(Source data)
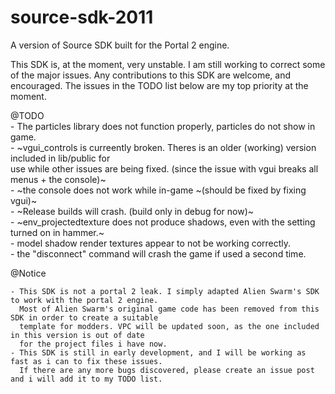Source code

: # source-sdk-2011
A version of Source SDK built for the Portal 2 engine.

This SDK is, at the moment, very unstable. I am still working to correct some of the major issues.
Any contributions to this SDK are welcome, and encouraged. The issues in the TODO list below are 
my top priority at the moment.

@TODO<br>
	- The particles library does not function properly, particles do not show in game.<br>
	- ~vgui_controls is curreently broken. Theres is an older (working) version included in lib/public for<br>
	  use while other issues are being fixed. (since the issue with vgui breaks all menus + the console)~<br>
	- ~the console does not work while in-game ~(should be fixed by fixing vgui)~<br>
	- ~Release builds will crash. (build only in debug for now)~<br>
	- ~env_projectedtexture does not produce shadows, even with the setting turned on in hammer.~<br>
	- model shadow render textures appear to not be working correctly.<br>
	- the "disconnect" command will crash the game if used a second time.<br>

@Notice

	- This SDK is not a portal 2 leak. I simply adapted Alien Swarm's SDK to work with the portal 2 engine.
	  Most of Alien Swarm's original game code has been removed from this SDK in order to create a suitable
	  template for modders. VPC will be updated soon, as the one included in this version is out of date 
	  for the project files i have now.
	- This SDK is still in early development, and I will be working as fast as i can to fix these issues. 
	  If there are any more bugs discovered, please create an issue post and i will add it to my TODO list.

» **Problem statement**
What you give back should be exactly the lines of the data above from the line with "use while other" through the line with "- model shadow", both of those included, and nothing more.

» **Solution for this problem**
	  use while other issues are being fixed. (since the issue with vgui breaks all menus + the console)~<br>
	- ~the console does not work while in-game ~(should be fixed by fixing vgui)~<br>
	- ~Release builds will crash. (build only in debug for now)~<br>
	- ~env_projectedtexture does not produce shadows, even with the setting turned on in hammer.~<br>
	- model shadow render textures appear to not be working correctly.<br>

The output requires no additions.